### MATERIAL SUPPLIED

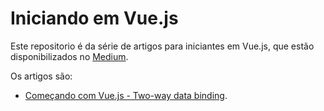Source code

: # Iniciando em Vue.js

Este repositorio é da série de artigos para iniciantes em Vue.js, que estão disponibilizados no [Medium](https://medium.com/@Emanuel_G).

Os artigos são:
+ [Começando com Vue.js - Two-way data binding](https://medium.com/@Emanuel_G/come%C3%A7ando-em-vue-js-o-two-way-data-binding-32d26aea8aa8#.d0s5lt3ky).
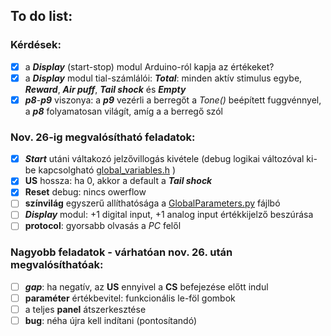 ## To do list:
### Kérdések:
  - [x] a ***Display*** (start-stop) modul Arduino-ról kapja az értékeket?
  - [x] a ***Display*** modul tial-számlálói: _**Total**_: minden aktív stimulus egybe, _**Reward**_, _**Air puff**_, _**Tail shock**_ és _**Empty**_
  - [x] *__p8__*-*__p9__* viszonya: a *__p9__* vezérli a berregőt a *Tone()* beépített fuggvénnyel, a *__p8__* folyamatosan világít, amíg a a berregő szól
  
### Nov. 26-ig megvalósítható feladatok:
  - [x] ***Start*** utáni váltakozó jelzővillogás kivétele (debug logikai változóval ki-be kapcsolgható [global_variables.h](/arduino/ToneStimTrial04/global_variables.h) )
  - [x] **US** hossza: ha 0, akkor a default a ***Tail shock***
  - [x] **Reset** debug: nincs owerflow
  - [ ] **színvilág** egyszerű allíthatósága a [GlobalParameters.py](/python/GlobalParameters.py) fájlbó
  - [ ] ***Display*** modul: +1 digital input, +1 analog input értékkijelző beszúrása
  - [ ] **protocol**: gyorsabb olvasás a *PC* felől
  
### Nagyobb feladatok - várhatóan nov. 26. után megvalósíthatóak:
  - [ ] ***gap***: ha negatív, az **US** ennyivel a **CS** befejezése előtt indul
  - [ ] **paraméter** értékbevitel: funkcionális le-föl gombok
  - [ ] a teljes **panel** átszerkesztése
  - [ ] **bug**: néha újra kell indítani (pontosítandó)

######

▶ **DIRECTIONS**
Please transcribe only the portion of the material that starts at the line containing "### Nagyobb feladatok" and runs through its last line, inclusive, exactly as given.

▶ **ANSWER FOR THIS EXERCISE**
### Nagyobb feladatok - várhatóan nov. 26. után megvalósíthatóak:
  - [ ] ***gap***: ha negatív, az **US** ennyivel a **CS** befejezése előtt indul
  - [ ] **paraméter** értékbevitel: funkcionális le-föl gombok
  - [ ] a teljes **panel** átszerkesztése
  - [ ] **bug**: néha újra kell indítani (pontosítandó)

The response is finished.